SUPPLIED DATA section start
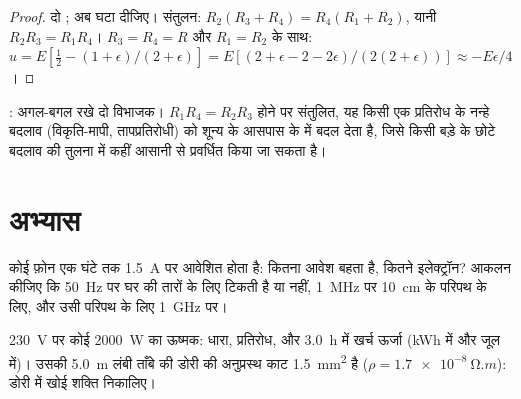 \begin{proof}
दो ; अब घटा दीजिए। संतुलन: $R_2(R_3 + R_4) = R_4(R_1 +
R_2)$, यानी $R_2R_3 = R_1R_4$। $R_3 = R_4 = R$ और $R_1 = R_2$ के साथ:
$u = E[\tfrac12 - (1 + \epsilon)/(2 + \epsilon)] = E[(2 + \epsilon - 2 -
2\epsilon)/(2(2 + \epsilon))] \approx -E\epsilon/4$।
\end{proof}

\begin{omfigure}

{\small {}: अगल-बगल रखे दो विभाजक। $R_1R_4 = R_2R_3$ होने पर
संतुलित, यह किसी एक प्रतिरोध के नन्हे बदलाव (विकृति-मापी, तापप्रतिरोधी) को
शून्य के आसपास के  में बदल देता है, जिसे किसी बड़े  के छोटे
बदलाव की तुलना में कहीं आसानी से प्रवर्धित किया जा सकता है।}
\end{omfigure}

\section{अभ्यास}

\begin{exercise}[$\star$]\label{exo:b1:dc-circuits:1}
कोई फ़ोन एक घंटे तक \qty{1.5}{A} पर आवेशित होता है: कितना आवेश बहता है, कितने
इलेक्ट्रॉन? आकलन कीजिए कि  \qty{50}{Hz} पर घर की तारों के
लिए टिकती है या नहीं, \qty{1}{MHz} पर \qty{10}{cm} के परिपथ के लिए, और उसी
परिपथ के लिए \qty{1}{GHz} पर।
\end{exercise}

\begin{exercise}[$\star$]\label{exo:b1:dc-circuits:2}
\qty{230}{V} पर कोई \qty{2000}{W} का ऊष्मक: धारा, प्रतिरोध, और \qty{3.0}{h}
में खर्च ऊर्जा (kWh में और जूल में)। उसकी \qty{5.0}{m} लंबी ताँबे की डोरी की
अनुप्रस्थ काट \qty{1.5}{mm^2} है ($\rho = \qty{1.7e-8}{\ohm.m}$):
डोरी में खोई शक्ति निकालिए।
\end{exercise}

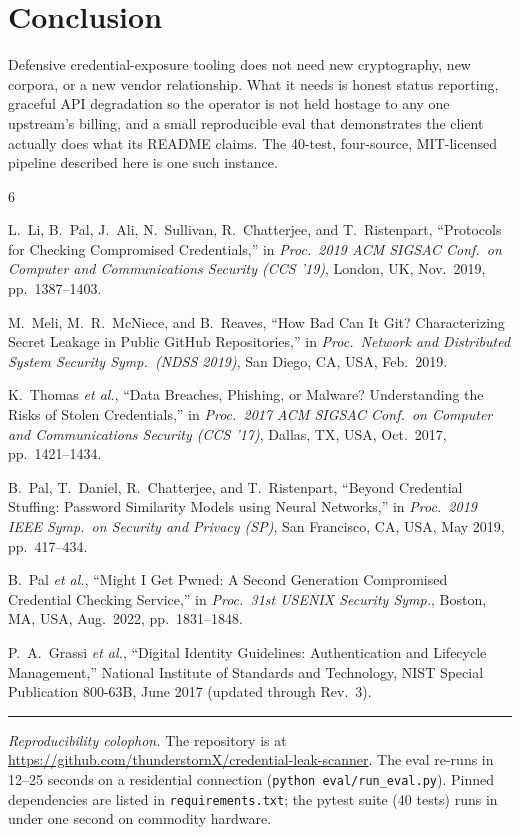 \documentclass[conference]{IEEEtran}
\begin{document}
\section{Conclusion}
Defensive credential-exposure tooling does not need new cryptography,
new corpora, or a new vendor relationship. What it needs is honest
status reporting, graceful API degradation so the operator is not
held hostage to any one upstream's billing, and a small reproducible
eval that demonstrates the client actually does what its README
claims. The 40-test, four-source, MIT-licensed pipeline described
here is one such instance.


\begin{thebibliography}{6}

L.~Li, B.~Pal, J.~Ali, N.~Sullivan, R.~Chatterjee, and T.~Ristenpart,
``Protocols for Checking Compromised Credentials,'' in
\emph{Proc.\ 2019 ACM SIGSAC Conf.\ on Computer and Communications
Security (CCS '19)}, London, UK, Nov.\ 2019, pp.\ 1387--1403.

M.~Meli, M.~R.~McNiece, and B.~Reaves, ``How Bad Can It Git?
Characterizing Secret Leakage in Public GitHub Repositories,'' in
\emph{Proc.\ Network and Distributed System Security Symp.\ (NDSS
2019)}, San Diego, CA, USA, Feb.\ 2019.

K.~Thomas \emph{et al.}, ``Data Breaches, Phishing, or Malware?
Understanding the Risks of Stolen Credentials,'' in
\emph{Proc.\ 2017 ACM SIGSAC Conf.\ on Computer and Communications
Security (CCS '17)}, Dallas, TX, USA, Oct.\ 2017, pp.\ 1421--1434.

B.~Pal, T.~Daniel, R.~Chatterjee, and T.~Ristenpart, ``Beyond
Credential Stuffing: Password Similarity Models using Neural
Networks,'' in \emph{Proc.\ 2019 IEEE Symp.\ on Security and Privacy
(SP)}, San Francisco, CA, USA, May 2019, pp.\ 417--434.

B.~Pal \emph{et al.}, ``Might I Get Pwned: A Second Generation
Compromised Credential Checking Service,'' in
\emph{Proc.\ 31st USENIX Security Symp.}, Boston, MA, USA,
Aug.\ 2022, pp.\ 1831--1848.

P.~A.~Grassi \emph{et al.}, ``Digital Identity Guidelines:
Authentication and Lifecycle Management,'' National Institute of
Standards and Technology, NIST Special Publication 800-63B, June 2017
(updated through Rev.~3).

\end{thebibliography}

\vspace{2mm}
\noindent\rule{\linewidth}{0.4pt}

\noindent\textit{Reproducibility colophon.} The repository is at
\url{https://github.com/thunderstornX/credential-leak-scanner}. The
eval re-runs in 12--25 seconds on a residential connection
(\texttt{python eval/run\_eval.py}). Pinned dependencies are listed
in \texttt{requirements.txt}; the pytest suite (40 tests) runs in
under one second on commodity hardware.
\end{document}
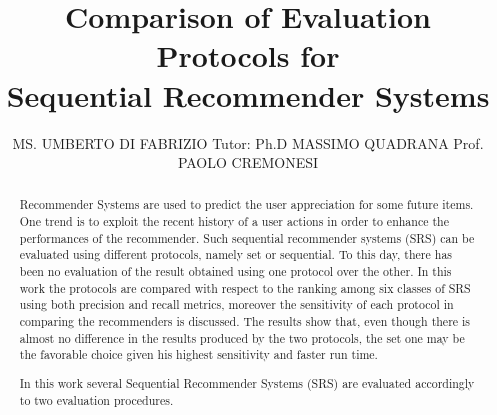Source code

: \documentclass[prodmode,acmtecs]{acmsmall} %
\begin{document}

\title{Comparison of Evaluation Protocols for\\ Sequential Recommender Systems }
\author{
MS. UMBERTO DI FABRIZIO
Tutor: Ph.D MASSIMO QUADRANA
Prof. PAOLO CREMONESI
}
\begin{abstract}
Recommender Systems are used to predict the user appreciation for some future items. One trend is to exploit the recent history of a user actions in order to enhance the performances of the recommender. Such sequential recommender systems (SRS) can be evaluated using different protocols, namely set or sequential. To this day, there has been no evaluation of the result obtained using one protocol over the other. In this work the protocols are compared with respect to the ranking among six classes of SRS using both precision and recall metrics, moreover the sensitivity of each protocol in comparing the recommenders is discussed. The results show that, even though there is almost no difference in the results produced by the two protocols, the set one may be the favorable choice given his highest sensitivity and faster run time.  
\end{abstract}
 

\maketitle


\begin{abstract}
	In this work several Sequential Recommender Systems (SRS) are evaluated accordingly to two evaluation procedures.
\end{abstract}


\end{document}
SUPPLIED DATA section end
> TASK DIRECTIONS:
Print all the records again exactly; do not include any picture.

> WRITTEN ANSWER:
 \begin{proof}
दो ; अब घटा दीजिए। संतुलन: $R_2(R_3 + R_4) = R_4(R_1 +
R_2)$, यानी $R_2R_3 = R_1R_4$। $R_3 = R_4 = R$ और $R_1 = R_2$ के साथ:
$u = E[\tfrac12 - (1 + \epsilon)/(2 + \epsilon)] = E[(2 + \epsilon - 2 -
2\epsilon)/(2(2 + \epsilon))] \approx -E\epsilon/4$।
\end{proof}

\begin{omfigure}

{\small {}: अगल-बगल रखे दो विभाजक। $R_1R_4 = R_2R_3$ होने पर
संतुलित, यह किसी एक प्रतिरोध के नन्हे बदलाव (विकृति-मापी, तापप्रतिरोधी) को
शून्य के आसपास के  में बदल देता है, जिसे किसी बड़े  के छोटे
बदलाव की तुलना में कहीं आसानी से प्रवर्धित किया जा सकता है।}
\end{omfigure}

\section{अभ्यास}

\begin{exercise}[$\star$]\label{exo:b1:dc-circuits:1}
कोई फ़ोन एक घंटे तक \qty{1.5}{A} पर आवेशित होता है: कितना आवेश बहता है, कितने
इलेक्ट्रॉन? आकलन कीजिए कि  \qty{50}{Hz} पर घर की तारों के
लिए टिकती है या नहीं, \qty{1}{MHz} पर \qty{10}{cm} के परिपथ के लिए, और उसी
परिपथ के लिए \qty{1}{GHz} पर।
\end{exercise}

\begin{exercise}[$\star$]\label{exo:b1:dc-circuits:2}
\qty{230}{V} पर कोई \qty{2000}{W} का ऊष्मक: धारा, प्रतिरोध, और \qty{3.0}{h}
में खर्च ऊर्जा (kWh में और जूल में)। उसकी \qty{5.0}{m} लंबी ताँबे की डोरी की
अनुप्रस्थ काट \qty{1.5}{mm^2} है ($\rho = \qty{1.7e-8}{\ohm.m}$):
डोरी में खोई शक्ति निकालिए।
\end{exercise}

 \documentclass[conference]{IEEEtran}
\begin{document}
\section{Conclusion}
Defensive credential-exposure tooling does not need new cryptography,
new corpora, or a new vendor relationship. What it needs is honest
status reporting, graceful API degradation so the operator is not
held hostage to any one upstream's billing, and a small reproducible
eval that demonstrates the client actually does what its README
claims. The 40-test, four-source, MIT-licensed pipeline described
here is one such instance.


\begin{thebibliography}{6}

L.~Li, B.~Pal, J.~Ali, N.~Sullivan, R.~Chatterjee, and T.~Ristenpart,
``Protocols for Checking Compromised Credentials,'' in
\emph{Proc.\ 2019 ACM SIGSAC Conf.\ on Computer and Communications
Security (CCS '19)}, London, UK, Nov.\ 2019, pp.\ 1387--1403.

M.~Meli, M.~R.~McNiece, and B.~Reaves, ``How Bad Can It Git?
Characterizing Secret Leakage in Public GitHub Repositories,'' in
\emph{Proc.\ Network and Distributed System Security Symp.\ (NDSS
2019)}, San Diego, CA, USA, Feb.\ 2019.

K.~Thomas \emph{et al.}, ``Data Breaches, Phishing, or Malware?
Understanding the Risks of Stolen Credentials,'' in
\emph{Proc.\ 2017 ACM SIGSAC Conf.\ on Computer and Communications
Security (CCS '17)}, Dallas, TX, USA, Oct.\ 2017, pp.\ 1421--1434.

B.~Pal, T.~Daniel, R.~Chatterjee, and T.~Ristenpart, ``Beyond
Credential Stuffing: Password Similarity Models using Neural
Networks,'' in \emph{Proc.\ 2019 IEEE Symp.\ on Security and Privacy
(SP)}, San Francisco, CA, USA, May 2019, pp.\ 417--434.

B.~Pal \emph{et al.}, ``Might I Get Pwned: A Second Generation
Compromised Credential Checking Service,'' in
\emph{Proc.\ 31st USENIX Security Symp.}, Boston, MA, USA,
Aug.\ 2022, pp.\ 1831--1848.

P.~A.~Grassi \emph{et al.}, ``Digital Identity Guidelines:
Authentication and Lifecycle Management,'' National Institute of
Standards and Technology, NIST Special Publication 800-63B, June 2017
(updated through Rev.~3).

\end{thebibliography}

\vspace{2mm}
\noindent\rule{\linewidth}{0.4pt}

\noindent\textit{Reproducibility colophon.} The repository is at
\url{https://github.com/thunderstornX/credential-leak-scanner}. The
eval re-runs in 12--25 seconds on a residential connection
(\texttt{python eval/run\_eval.py}). Pinned dependencies are listed
in \texttt{requirements.txt}; the pytest suite (40 tests) runs in
under one second on commodity hardware.
\end{document}
Source code

: \documentclass[prodmode,acmtecs]{acmsmall} %
\begin{document}

\title{Comparison of Evaluation Protocols for\\ Sequential Recommender Systems }
\author{
MS. UMBERTO DI FABRIZIO
Tutor: Ph.D MASSIMO QUADRANA
Prof. PAOLO CREMONESI
}
\begin{abstract}
Recommender Systems are used to predict the user appreciation for some future items. One trend is to exploit the recent history of a user actions in order to enhance the performances of the recommender. Such sequential recommender systems (SRS) can be evaluated using different protocols, namely set or sequential. To this day, there has been no evaluation of the result obtained using one protocol over the other. In this work the protocols are compared with respect to the ranking among six classes of SRS using both precision and recall metrics, moreover the sensitivity of each protocol in comparing the recommenders is discussed. The results show that, even though there is almost no difference in the results produced by the two protocols, the set one may be the favorable choice given his highest sensitivity and faster run time.  
\end{abstract}
 

\maketitle


\begin{abstract}
	In this work several Sequential Recommender Systems (SRS) are evaluated accordingly to two evaluation procedures.
\end{abstract}


\end{document}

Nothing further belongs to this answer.